▸ **MATERIAL FOR THIS TASK**:
*** Block opens ***

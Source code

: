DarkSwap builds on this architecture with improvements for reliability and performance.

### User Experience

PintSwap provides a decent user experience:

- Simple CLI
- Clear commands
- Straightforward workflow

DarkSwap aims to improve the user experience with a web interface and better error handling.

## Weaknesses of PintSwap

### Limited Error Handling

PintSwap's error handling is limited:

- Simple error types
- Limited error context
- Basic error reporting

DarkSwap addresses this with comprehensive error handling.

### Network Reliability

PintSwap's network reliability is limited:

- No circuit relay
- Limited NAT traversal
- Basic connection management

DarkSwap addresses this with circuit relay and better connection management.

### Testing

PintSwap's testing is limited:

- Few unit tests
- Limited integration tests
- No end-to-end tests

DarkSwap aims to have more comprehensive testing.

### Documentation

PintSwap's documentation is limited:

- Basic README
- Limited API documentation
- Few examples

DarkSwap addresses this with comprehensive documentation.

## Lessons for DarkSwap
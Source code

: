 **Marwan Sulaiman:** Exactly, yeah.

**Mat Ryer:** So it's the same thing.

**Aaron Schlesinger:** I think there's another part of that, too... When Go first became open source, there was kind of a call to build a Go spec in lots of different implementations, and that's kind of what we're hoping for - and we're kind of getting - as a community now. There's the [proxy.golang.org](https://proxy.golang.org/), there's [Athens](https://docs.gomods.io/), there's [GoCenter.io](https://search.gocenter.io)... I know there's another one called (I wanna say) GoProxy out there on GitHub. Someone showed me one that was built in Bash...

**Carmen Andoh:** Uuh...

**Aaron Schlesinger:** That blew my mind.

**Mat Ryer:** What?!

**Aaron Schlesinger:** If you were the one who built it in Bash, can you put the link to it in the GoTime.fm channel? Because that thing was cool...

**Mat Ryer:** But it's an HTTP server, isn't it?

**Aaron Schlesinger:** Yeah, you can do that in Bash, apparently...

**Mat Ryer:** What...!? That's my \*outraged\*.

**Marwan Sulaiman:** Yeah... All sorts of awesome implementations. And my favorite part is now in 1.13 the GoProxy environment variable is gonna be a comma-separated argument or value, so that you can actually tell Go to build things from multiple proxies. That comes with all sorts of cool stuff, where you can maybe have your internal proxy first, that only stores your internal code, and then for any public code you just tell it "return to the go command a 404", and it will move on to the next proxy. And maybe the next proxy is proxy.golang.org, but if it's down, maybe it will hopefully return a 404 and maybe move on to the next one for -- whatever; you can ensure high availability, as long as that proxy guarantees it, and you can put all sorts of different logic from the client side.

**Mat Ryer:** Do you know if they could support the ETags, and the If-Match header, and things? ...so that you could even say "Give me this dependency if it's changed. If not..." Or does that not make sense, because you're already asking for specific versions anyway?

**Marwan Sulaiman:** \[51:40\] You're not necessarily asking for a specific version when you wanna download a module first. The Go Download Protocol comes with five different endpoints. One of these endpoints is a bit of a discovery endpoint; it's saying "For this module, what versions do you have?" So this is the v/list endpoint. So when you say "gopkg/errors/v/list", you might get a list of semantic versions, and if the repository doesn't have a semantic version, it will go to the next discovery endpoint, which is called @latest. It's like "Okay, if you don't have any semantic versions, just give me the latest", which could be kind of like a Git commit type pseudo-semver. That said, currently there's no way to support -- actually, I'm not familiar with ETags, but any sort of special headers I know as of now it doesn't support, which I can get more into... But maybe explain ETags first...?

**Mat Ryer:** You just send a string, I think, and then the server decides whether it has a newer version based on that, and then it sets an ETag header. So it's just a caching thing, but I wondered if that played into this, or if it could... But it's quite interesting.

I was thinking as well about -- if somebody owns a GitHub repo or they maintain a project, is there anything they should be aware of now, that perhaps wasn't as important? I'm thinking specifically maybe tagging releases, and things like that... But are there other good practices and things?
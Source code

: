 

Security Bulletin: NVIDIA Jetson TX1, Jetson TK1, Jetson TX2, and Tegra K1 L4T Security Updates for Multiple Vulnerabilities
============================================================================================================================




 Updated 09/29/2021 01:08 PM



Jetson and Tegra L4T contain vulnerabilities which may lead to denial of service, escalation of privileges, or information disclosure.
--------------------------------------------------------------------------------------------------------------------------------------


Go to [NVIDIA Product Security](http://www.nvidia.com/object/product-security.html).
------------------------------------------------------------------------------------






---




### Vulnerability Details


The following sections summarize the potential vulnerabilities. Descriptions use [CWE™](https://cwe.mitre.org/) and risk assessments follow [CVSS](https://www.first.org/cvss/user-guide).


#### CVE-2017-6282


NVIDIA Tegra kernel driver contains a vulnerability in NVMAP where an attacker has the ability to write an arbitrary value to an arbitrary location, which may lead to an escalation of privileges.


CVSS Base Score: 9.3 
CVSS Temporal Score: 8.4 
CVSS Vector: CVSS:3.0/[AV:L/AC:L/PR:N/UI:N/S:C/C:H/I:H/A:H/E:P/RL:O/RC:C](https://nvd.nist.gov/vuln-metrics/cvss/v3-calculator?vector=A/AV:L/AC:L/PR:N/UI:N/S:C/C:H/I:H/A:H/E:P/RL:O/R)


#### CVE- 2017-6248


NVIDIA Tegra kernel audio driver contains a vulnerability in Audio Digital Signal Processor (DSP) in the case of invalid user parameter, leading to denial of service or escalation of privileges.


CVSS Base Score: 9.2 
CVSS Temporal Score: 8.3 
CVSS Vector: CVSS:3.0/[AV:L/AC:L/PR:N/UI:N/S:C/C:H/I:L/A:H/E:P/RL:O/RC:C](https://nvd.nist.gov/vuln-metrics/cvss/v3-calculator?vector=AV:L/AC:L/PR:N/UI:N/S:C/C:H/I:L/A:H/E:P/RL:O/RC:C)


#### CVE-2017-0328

*** Block closes ***

▸ **WHAT YOU WILL DO**: A word-for-word copy of the lines from the one with "CVSS Base Score: 9.2" through the end of the listing is what should be returned.

▸ **TASK RESULT**:
CVSS Base Score: 9.2 
CVSS Temporal Score: 8.3 
CVSS Vector: CVSS:3.0/[AV:L/AC:L/PR:N/UI:N/S:C/C:H/I:L/A:H/E:P/RL:O/RC:C](https://nvd.nist.gov/vuln-metrics/cvss/v3-calculator?vector=AV:L/AC:L/PR:N/UI:N/S:C/C:H/I:L/A:H/E:P/RL:O/RC:C)


#### CVE-2017-0328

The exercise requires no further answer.